Now, with increasing calls on Ms. Clinton to resign, my contrarian impulse is kicking in – and my sense that Ms. Clinton’s presence in the race can provide an important opportunity. I believe it is to the Democratic party’s, and Mr. Obama’s, benefit for Ms. Clinton to stay in the race. Even more, I want a ‘Hillary’ who will unleash every possible line of attack against Mr. Obama – including “the kitchen sink” as today’s New York Times reports. I want Ms. Clinton to insinuate:
- that Mr. Obama is “a secret Muslim“;
- that people will say he was a drug dealer;
- that his church is racist;
- that he’s corrupt;
- that he’s too liberal;
- that he’s too centrist;
- that he cannot win as a black man in America;
- that’s he’s naive;
- that his supporters are insane;
- that he’s not ready to be president;
- and anything else she can think of.
I want Ms. Clinton to make every one of these arguments her own in a desperate attempt to beat back the political tide that is washing her hopes of a return to the White House away.
I would even be happy to see Ms. Clinton fight all the way to the convention – railing on about Mr. Obama’s scandals and inadequacy. The more Ms. Clinton puts her name and weight behind these stories, the less inclined the media will be to respond to them in the general election and the easier it will be for Mr. Obama to shrug them off then. If Ms. Clinton can air all the so-called “dirty laundry” before she is vanquished, it will leave Mr. Obama a stronger candidate.
Part of Mr. Obama’s appeal is the belief that he can overcome the gutter politics that distract people from the real issues at stake without engaging in gutter politics himself. As Glenn Greenwald wrote over at Salon:
[T]he question isn’t whether Obama will be relentlessly pelted by the sprawling appendages of the Right-wing edifice and its media allies with the most grotesque, bottom-feeding, substance-free, personality-based attacks. Of course he will be – ones as ugly as, if not uglier than, anything we’ve seen yet.
Up until now, Obama has received relatively sympathetic treatment from the two-headed right-wing/media monster because he’s been the anti-Hillary, and hatred for her resulted in affection (or at least restraint) towards him. Once he’s no longer the anti-Hillary, but instead becomes the only thing standing between John McCain/GOP power and the White House, he’s going to be the target of all of that bile and much, much more. As the Right begins to believe that he very well might be the enemy this Fall, and they thus pressure the media to begin its attacks, this week one got a small glimpse – a tiny fraction – of what is to come. So the question can’t be whether the Right and the media will behave differently.

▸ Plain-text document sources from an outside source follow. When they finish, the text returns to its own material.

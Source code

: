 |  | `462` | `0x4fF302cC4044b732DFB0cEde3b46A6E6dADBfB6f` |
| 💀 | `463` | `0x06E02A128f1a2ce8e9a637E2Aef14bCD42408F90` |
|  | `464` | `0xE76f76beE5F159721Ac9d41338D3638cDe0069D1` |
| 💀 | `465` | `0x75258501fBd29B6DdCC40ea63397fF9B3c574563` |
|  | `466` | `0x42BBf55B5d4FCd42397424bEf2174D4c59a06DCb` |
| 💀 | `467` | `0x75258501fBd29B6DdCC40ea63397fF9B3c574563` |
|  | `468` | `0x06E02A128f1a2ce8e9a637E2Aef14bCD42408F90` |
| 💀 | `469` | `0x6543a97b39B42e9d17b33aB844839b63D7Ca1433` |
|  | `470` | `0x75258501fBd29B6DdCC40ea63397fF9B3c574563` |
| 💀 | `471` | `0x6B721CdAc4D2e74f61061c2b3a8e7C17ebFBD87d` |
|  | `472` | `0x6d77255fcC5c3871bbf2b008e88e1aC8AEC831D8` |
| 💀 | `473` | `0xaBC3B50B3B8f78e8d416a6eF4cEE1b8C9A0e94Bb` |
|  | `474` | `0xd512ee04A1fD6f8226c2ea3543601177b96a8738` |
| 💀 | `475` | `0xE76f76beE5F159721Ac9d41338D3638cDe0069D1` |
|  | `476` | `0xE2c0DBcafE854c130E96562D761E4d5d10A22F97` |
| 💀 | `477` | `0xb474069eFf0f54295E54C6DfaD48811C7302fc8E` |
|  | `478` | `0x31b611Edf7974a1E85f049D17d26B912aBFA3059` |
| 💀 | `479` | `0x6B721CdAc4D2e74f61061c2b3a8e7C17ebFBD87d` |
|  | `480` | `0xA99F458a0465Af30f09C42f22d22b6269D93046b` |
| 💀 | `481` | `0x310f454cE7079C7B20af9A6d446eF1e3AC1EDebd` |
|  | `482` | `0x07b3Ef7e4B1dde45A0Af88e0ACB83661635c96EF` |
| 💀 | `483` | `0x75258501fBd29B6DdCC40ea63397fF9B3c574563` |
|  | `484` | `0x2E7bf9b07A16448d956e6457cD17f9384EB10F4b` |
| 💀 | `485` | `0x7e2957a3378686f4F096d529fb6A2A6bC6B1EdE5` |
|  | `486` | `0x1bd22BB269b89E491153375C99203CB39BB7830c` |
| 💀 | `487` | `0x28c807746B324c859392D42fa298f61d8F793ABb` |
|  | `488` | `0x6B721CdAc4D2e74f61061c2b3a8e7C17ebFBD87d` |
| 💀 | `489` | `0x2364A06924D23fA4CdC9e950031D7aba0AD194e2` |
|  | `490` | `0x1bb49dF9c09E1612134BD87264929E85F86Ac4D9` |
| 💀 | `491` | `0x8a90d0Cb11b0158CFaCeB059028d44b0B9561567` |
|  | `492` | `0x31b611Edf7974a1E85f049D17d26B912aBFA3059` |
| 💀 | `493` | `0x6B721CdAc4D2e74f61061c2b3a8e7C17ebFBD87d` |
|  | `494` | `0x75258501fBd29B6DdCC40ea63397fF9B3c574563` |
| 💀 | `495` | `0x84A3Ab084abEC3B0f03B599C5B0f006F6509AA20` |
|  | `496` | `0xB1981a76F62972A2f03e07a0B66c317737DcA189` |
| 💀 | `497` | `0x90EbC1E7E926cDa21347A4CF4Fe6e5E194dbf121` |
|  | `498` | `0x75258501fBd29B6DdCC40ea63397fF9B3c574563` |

They can’t and won’t.
The real question is whether Obama, as he did this week, will be able to render these attacks impotent, even cause them to backfire, because they and their propagators will appear to be so ugly and small and irrelevant in light of the type of candidate he is, the rhetoric he produces, the vision to which he aspires. I have no idea whether Obama’s transcendent charisma or the historically demonstrated efficacy of low-life right-wing attacks will be more potent – I think it’s a much more difficult challenge than many Obama supporters (by virtue of understandable desire, rather than objective assessment) have convinced themselves it will be — but there probably aren’t very many priorities more important than cleansing our political process of this type of dirt and petty distraction.
There’s a fine line between playing “hard” and playing “dirty” – but it is essential to stay on the fair side of that line. Mr. Obama realizes that; the Clintons forgot it long ago.
I don’t mean to count Ms. Clinton out – she still has a chance to win the primary, and a slimmer chance to win the general election after that. But the best service she can do to her party now is to play the villain – to refuse to exit the race with the grace and honor, but instead to fight dirty until the “last dog dies.”
I have no love for Ms. Clinton – but no abiding ill will either. If Ms. Clinton wants to help her party win the White House this November, she can give Mr. Obama the “vetting” she claims he lacks, and with ever increasing histrionics, throw every smear, every false allegation, every innuendo at him. She can make her name synonymous with the sleaze she throws at him; she has proven that she is capable of a viciousness reminiscent of a Karl Rove. And by playing the villain, she can discredit and de-fang the many attacks that are sure to come at Mr. Obama after he secures the nomination.
This will allow Mr. Obama to unite the Democratic party, to rally independents to his side, and to gain the grudging respect of the conservative Hillary-haters.
So, Ms. Clinton – please stay in the race. At least until July.